HealthLinks: Chronic Care aimed to improve care for patients at high risk of multiple unplanned hospital admissions, many of whom had chronic and complex conditions.
The initiative tested whether a flexible funding model could:
- remove some of the barriers that inhibit effective and integrated models of care for patients
- promote innovative models of care that produce better outcomes for patients at no additional cost to the public health system.
Participating health services had the flexibility to use projected inpatient funding to design care around the needs of patients at high risk of multiple unplanned hospital admissions.

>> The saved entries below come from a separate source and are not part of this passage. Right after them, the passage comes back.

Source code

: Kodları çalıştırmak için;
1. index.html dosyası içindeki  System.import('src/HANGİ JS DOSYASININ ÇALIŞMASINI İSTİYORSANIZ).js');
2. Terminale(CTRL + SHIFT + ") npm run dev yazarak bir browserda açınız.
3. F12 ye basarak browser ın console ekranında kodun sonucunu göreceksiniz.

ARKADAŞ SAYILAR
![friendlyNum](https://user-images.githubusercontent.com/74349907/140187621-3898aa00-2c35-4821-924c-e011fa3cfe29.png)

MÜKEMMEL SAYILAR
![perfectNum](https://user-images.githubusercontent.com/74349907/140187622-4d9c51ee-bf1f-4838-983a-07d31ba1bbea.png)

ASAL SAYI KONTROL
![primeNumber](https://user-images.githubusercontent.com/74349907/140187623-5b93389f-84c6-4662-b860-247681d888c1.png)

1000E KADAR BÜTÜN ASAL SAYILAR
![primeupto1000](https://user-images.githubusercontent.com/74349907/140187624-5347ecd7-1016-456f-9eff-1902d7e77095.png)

This could include services that reached beyond traditional hospital-based settings, delivered by a range of providers.
Health services had the flexibility to develop their own intervention model, with some services taking a continuous service improvement approach and others developing new models of care.
The flexible funding initiative was offered from 2016-17 to 2021-22. Five health services participated in the initiative for varying lengths of time.

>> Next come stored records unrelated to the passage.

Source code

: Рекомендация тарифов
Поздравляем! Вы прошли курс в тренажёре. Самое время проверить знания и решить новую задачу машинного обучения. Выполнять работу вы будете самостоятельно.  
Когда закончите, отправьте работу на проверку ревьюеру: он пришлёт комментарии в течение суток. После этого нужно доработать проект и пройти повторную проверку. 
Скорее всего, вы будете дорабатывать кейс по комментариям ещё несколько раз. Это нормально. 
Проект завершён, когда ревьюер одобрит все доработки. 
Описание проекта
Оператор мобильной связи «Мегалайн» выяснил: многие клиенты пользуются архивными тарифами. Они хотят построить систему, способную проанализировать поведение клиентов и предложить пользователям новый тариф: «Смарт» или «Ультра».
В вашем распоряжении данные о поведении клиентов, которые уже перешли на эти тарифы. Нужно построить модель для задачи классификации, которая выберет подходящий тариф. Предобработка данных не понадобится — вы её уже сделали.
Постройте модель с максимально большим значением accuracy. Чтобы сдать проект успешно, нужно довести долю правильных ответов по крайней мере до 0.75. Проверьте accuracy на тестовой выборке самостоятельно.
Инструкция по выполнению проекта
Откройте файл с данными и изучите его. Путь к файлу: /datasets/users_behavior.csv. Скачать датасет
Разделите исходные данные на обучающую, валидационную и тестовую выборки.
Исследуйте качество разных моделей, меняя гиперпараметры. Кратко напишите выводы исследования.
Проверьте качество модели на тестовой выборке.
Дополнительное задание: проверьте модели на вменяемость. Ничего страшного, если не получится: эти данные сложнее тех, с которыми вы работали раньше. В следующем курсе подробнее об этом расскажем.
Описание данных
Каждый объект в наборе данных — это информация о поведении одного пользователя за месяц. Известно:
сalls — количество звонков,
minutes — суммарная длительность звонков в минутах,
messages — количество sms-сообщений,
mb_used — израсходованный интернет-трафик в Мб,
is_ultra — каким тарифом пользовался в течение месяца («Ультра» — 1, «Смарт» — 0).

Partnerships and project aims
The department entered into a partnership with the Commonwealth Scientific and Industrial Research Organisation (CSIRO) to evaluate the HealthLinks trial, as a prospective study using quantitative and qualitative analysis.
The overall aim of the HealthLinks evaluation was to determine if flexible funding enabled health services to develop and implement alternative models (to inpatient acute care) that provided better experiences and outcomes for patients with chronic conditions, at equal or lower cost.
Secondary aims included determining the impact of the flexible funding model on the delivery of care from a system perspective and, where possible, a patient perspective.
Evaluation findings from the first year of implementation (2016-17) and the final summary evaluation report which draws on the findings and results of the HealthLinks three year trial, are available to download.
Each health service had the opportunity to develop their own intervention model. This approach enabled health services to tailor their approach to best suit the local context and needs of their patient cohort.
Intervention models could take a continuous service improvement approach or could be new models of care. They could also include inpatient care and services that reached beyond the traditional hospital walls.
All models aimed to deliver a more comprehensive and integrated mix of services.
On 15 March 2017, some participating health services showcased their models at a forum.
Presentations from the day are available from the downloads section on this page.
The HealthLinks: Chronic Care Clinical Collaborative provided clinical oversight and leadership for HealthLinks: Chronic Care.
Specifically, the collaborative:
- supported a cooperative approach to sharing HealthLinks Chronic Care tools, processes and learnings
- provided clinical advice on the design of interventions and commissioning models
- identified best practice and protocols
- facilitated changing models of care
- improved links between hospital program areas (emergency, acute, subacute, substitution and diversion services) to improve care pathways for people with chronic and complex conditions.
The group consisted of senior managers from participating health services.